I've finally discovered a greater pleasure than reading Dickens – and that's re-reading Dickens. Great Expectations, the 14th in our epic Dickens readathon, was, shamefully, the only one of his books I'd read properly before (at school), and visiting it again was an unalloyed joy. George Orwell said that once Dickens has described something you see it for the rest of your life, and here the images of Pip looking at the little graves of his family, the lawyer Jaggers obsessively washing his hands, Wemmick posting his dinner into his letter-box mouth, were just like flashback.
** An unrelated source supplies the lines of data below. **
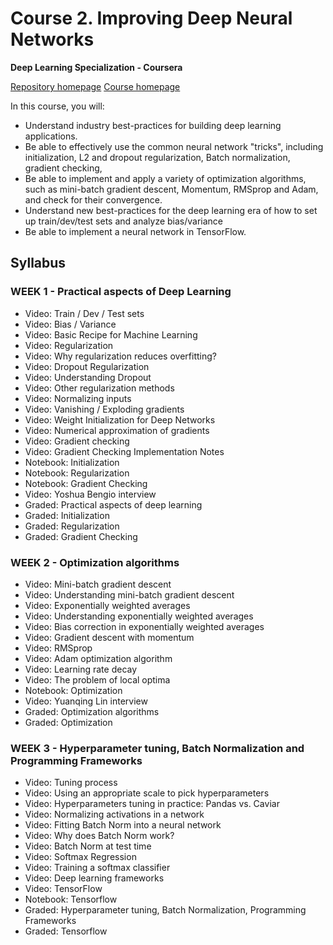 # Course 2. Improving Deep Neural Networks 

**Deep Learning Specialization - Coursera**

[Repository homepage](https://github.com/ngshya/deep-learning-coursera/ "Deep learning GitHub repository.")
[Course homepage](https://www.coursera.org/learn/deep-neural-network "Improving Deep Neural Networks: Hyperparameter tuning, Regularization and Optimization")

In this course, you will: 
* Understand industry best-practices for building deep learning applications. 
* Be able to effectively use the common neural network "tricks", including initialization, L2 and dropout regularization, Batch normalization, gradient checking, 
* Be able to implement and apply a variety of optimization algorithms, such as mini-batch gradient descent, Momentum, RMSprop and Adam, and check for their convergence. 
* Understand new best-practices for the deep learning era of how to set up train/dev/test sets and analyze bias/variance
* Be able to implement a neural network in TensorFlow. 


## Syllabus

### WEEK 1 - Practical aspects of Deep Learning

* Video: Train / Dev / Test sets
* Video: Bias / Variance
* Video: Basic Recipe for Machine Learning
* Video: Regularization
* Video: Why regularization reduces overfitting?
* Video: Dropout Regularization
* Video: Understanding Dropout
* Video: Other regularization methods
* Video: Normalizing inputs
* Video: Vanishing / Exploding gradients
* Video: Weight Initialization for Deep Networks
* Video: Numerical approximation of gradients
* Video: Gradient checking
* Video: Gradient Checking Implementation Notes
* Notebook: Initialization
* Notebook: Regularization
* Notebook: Gradient Checking
* Video: Yoshua Bengio interview
* Graded: Practical aspects of deep learning
* Graded: Initialization
* Graded: Regularization
* Graded: Gradient Checking


### WEEK 2 - Optimization algorithms

* Video: Mini-batch gradient descent
* Video: Understanding mini-batch gradient descent
* Video: Exponentially weighted averages
* Video: Understanding exponentially weighted averages
* Video: Bias correction in exponentially weighted averages
* Video: Gradient descent with momentum
* Video: RMSprop
* Video: Adam optimization algorithm
* Video: Learning rate decay
* Video: The problem of local optima
* Notebook: Optimization
* Video: Yuanqing Lin interview
* Graded: Optimization algorithms
* Graded: Optimization


### WEEK 3 - Hyperparameter tuning, Batch Normalization and Programming Frameworks

* Video: Tuning process
* Video: Using an appropriate scale to pick hyperparameters
* Video: Hyperparameters tuning in practice: Pandas vs. Caviar
* Video: Normalizing activations in a network
* Video: Fitting Batch Norm into a neural network
* Video: Why does Batch Norm work?
* Video: Batch Norm at test time
* Video: Softmax Regression
* Video: Training a softmax classifier
* Video: Deep learning frameworks
* Video: TensorFlow
* Notebook: Tensorflow
* Graded: Hyperparameter tuning, Batch Normalization, Programming Frameworks
* Graded: Tensorflow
Yet there were surprises too. I'd forgotten just how quickly the hero Pip goes bad, becoming an unbearable, snobbish idiot even before his life is changed by coming into money. In fact, he's a complete tool for pretty much most of the book. Yet the changes in his character are turned into something so psychologically true, so gripping, and rendered with such unbearable honesty that it's car-crash compelling. When Pip describes his shame as his childhood protector Joe comes to visit him in his new life as a London gentleman ('If I could have kept him away by paying money, I certainly would have'), it's like a stab through the heart.
I'd also forgotten just how dark, mysterious, ghostly, weird and violent the novel is. Dickens describes how the feelings of guilt and fear that accompany childhood trauma (in this case an escaped prisoner threatening to eat your heart and liver) can taint your entire life and warp everything that comes afterwards. It's such a haunted book. Perhaps I still love David Copperfield slightly more, but it's very close. This book is like David Copperfield's sad, dark, grown-up and heartbreaking shadow. I cried like a baby at the end. What more can I say?